PROBLEM DESCRIPTION
Print all of the records. Exclude the images.

[Stored data]

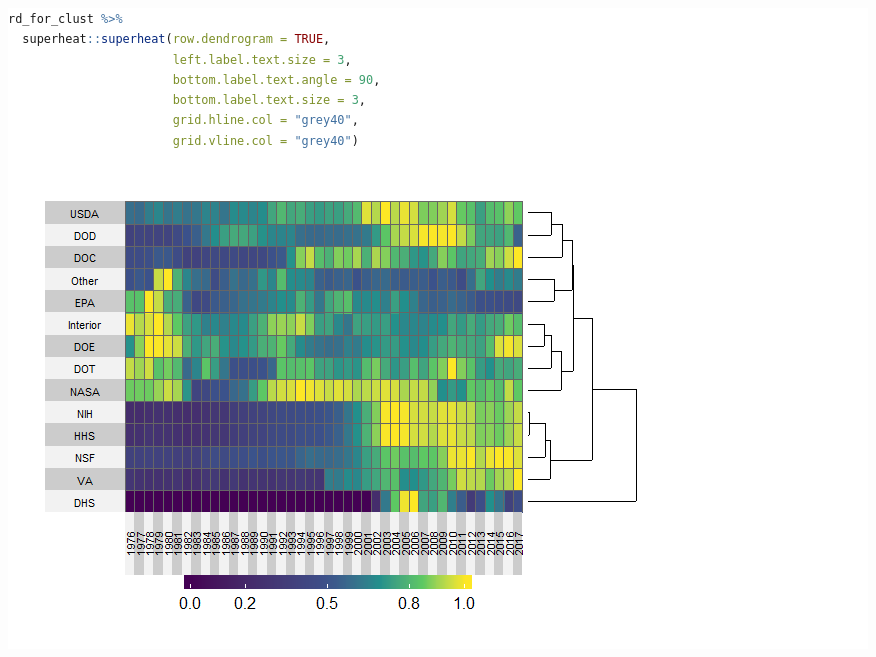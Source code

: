 
```r
rd_for_clust %>% 
  superheat::superheat(row.dendrogram = TRUE,
                       left.label.text.size = 3,
                       bottom.label.text.angle = 90,
                       bottom.label.text.size = 3,
                       grid.hline.col = "grey40",
                       grid.vline.col = "grey40")
```

![](exploration_files/figure-html/unnamed-chunk-7-1.png)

RESPONSE
Source code

: 
```r
rd_for_clust %>% 
  superheat::superheat(row.dendrogram = TRUE,
                       left.label.text.size = 3,
                       bottom.label.text.angle = 90,
                       bottom.label.text.size = 3,
                       grid.hline.col = "grey40",
                       grid.vline.col = "grey40")
```

![](exploration_files/figure-html/unnamed-chunk-7-1.png)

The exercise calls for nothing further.